What you have to do: Each entry below is to be written out exactly, and the pictures are to be left out.

─── Source records

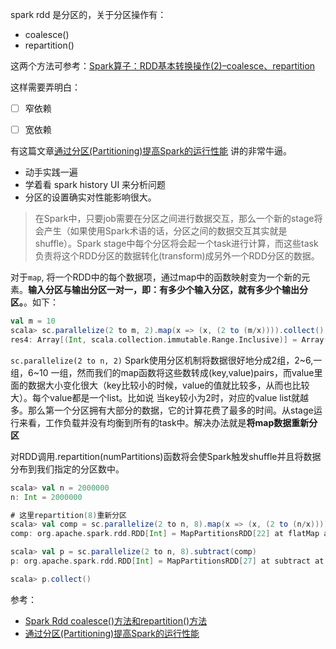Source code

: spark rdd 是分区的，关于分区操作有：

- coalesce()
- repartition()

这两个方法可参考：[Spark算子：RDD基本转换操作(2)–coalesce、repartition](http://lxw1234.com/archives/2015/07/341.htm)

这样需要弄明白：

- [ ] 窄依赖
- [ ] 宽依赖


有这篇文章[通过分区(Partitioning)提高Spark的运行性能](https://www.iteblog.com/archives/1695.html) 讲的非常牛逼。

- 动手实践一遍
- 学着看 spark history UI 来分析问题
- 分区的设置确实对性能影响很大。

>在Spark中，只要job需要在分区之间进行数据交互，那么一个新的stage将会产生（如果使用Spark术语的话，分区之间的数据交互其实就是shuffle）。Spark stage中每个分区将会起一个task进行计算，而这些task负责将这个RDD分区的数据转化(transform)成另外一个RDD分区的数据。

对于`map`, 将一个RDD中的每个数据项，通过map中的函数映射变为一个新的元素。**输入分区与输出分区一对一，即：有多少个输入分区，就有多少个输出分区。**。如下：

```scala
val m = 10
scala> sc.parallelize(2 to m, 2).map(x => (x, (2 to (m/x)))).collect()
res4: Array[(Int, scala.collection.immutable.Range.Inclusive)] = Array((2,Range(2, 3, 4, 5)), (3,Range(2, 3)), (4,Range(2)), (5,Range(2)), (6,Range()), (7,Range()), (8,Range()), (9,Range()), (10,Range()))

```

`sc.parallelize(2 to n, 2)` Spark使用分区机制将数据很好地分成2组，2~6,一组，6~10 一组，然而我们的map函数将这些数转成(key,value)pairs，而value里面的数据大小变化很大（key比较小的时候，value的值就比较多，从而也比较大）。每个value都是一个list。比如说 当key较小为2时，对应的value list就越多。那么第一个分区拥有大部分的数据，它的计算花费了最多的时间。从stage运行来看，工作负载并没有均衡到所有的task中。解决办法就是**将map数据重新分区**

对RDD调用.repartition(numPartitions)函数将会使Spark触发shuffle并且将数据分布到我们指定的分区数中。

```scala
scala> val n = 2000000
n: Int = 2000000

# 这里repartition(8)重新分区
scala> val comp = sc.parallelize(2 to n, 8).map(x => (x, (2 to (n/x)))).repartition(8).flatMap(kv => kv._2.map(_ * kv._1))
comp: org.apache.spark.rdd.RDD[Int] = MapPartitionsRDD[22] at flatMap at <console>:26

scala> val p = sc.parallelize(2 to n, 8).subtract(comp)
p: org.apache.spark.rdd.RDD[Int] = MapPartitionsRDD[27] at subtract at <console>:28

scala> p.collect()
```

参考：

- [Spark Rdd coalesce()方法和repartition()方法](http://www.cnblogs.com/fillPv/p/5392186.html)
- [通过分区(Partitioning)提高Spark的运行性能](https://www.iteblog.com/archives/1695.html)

──────

Output:
Source code

: spark rdd 是分区的，关于分区操作有：

- coalesce()
- repartition()

这两个方法可参考：[Spark算子：RDD基本转换操作(2)–coalesce、repartition](http://lxw1234.com/archives/2015/07/341.htm)

这样需要弄明白：

- [ ] 窄依赖
- [ ] 宽依赖


有这篇文章[通过分区(Partitioning)提高Spark的运行性能](https://www.iteblog.com/archives/1695.html) 讲的非常牛逼。

- 动手实践一遍
- 学着看 spark history UI 来分析问题
- 分区的设置确实对性能影响很大。

>在Spark中，只要job需要在分区之间进行数据交互，那么一个新的stage将会产生（如果使用Spark术语的话，分区之间的数据交互其实就是shuffle）。Spark stage中每个分区将会起一个task进行计算，而这些task负责将这个RDD分区的数据转化(transform)成另外一个RDD分区的数据。

对于`map`, 将一个RDD中的每个数据项，通过map中的函数映射变为一个新的元素。**输入分区与输出分区一对一，即：有多少个输入分区，就有多少个输出分区。**。如下：

```scala
val m = 10
scala> sc.parallelize(2 to m, 2).map(x => (x, (2 to (m/x)))).collect()
res4: Array[(Int, scala.collection.immutable.Range.Inclusive)] = Array((2,Range(2, 3, 4, 5)), (3,Range(2, 3)), (4,Range(2)), (5,Range(2)), (6,Range()), (7,Range()), (8,Range()), (9,Range()), (10,Range()))

```

`sc.parallelize(2 to n, 2)` Spark使用分区机制将数据很好地分成2组，2~6,一组，6~10 一组，然而我们的map函数将这些数转成(key,value)pairs，而value里面的数据大小变化很大（key比较小的时候，value的值就比较多，从而也比较大）。每个value都是一个list。比如说 当key较小为2时，对应的value list就越多。那么第一个分区拥有大部分的数据，它的计算花费了最多的时间。从stage运行来看，工作负载并没有均衡到所有的task中。解决办法就是**将map数据重新分区**

对RDD调用.repartition(numPartitions)函数将会使Spark触发shuffle并且将数据分布到我们指定的分区数中。

```scala
scala> val n = 2000000
n: Int = 2000000

# 这里repartition(8)重新分区
scala> val comp = sc.parallelize(2 to n, 8).map(x => (x, (2 to (n/x)))).repartition(8).flatMap(kv => kv._2.map(_ * kv._1))
comp: org.apache.spark.rdd.RDD[Int] = MapPartitionsRDD[22] at flatMap at <console>:26

scala> val p = sc.parallelize(2 to n, 8).subtract(comp)
p: org.apache.spark.rdd.RDD[Int] = MapPartitionsRDD[27] at subtract at <console>:28

scala> p.collect()
```

参考：

- [Spark Rdd coalesce()方法和repartition()方法](http://www.cnblogs.com/fillPv/p/5392186.html)
- [通过分区(Partitioning)提高Spark的运行性能](https://www.iteblog.com/archives/1695.html)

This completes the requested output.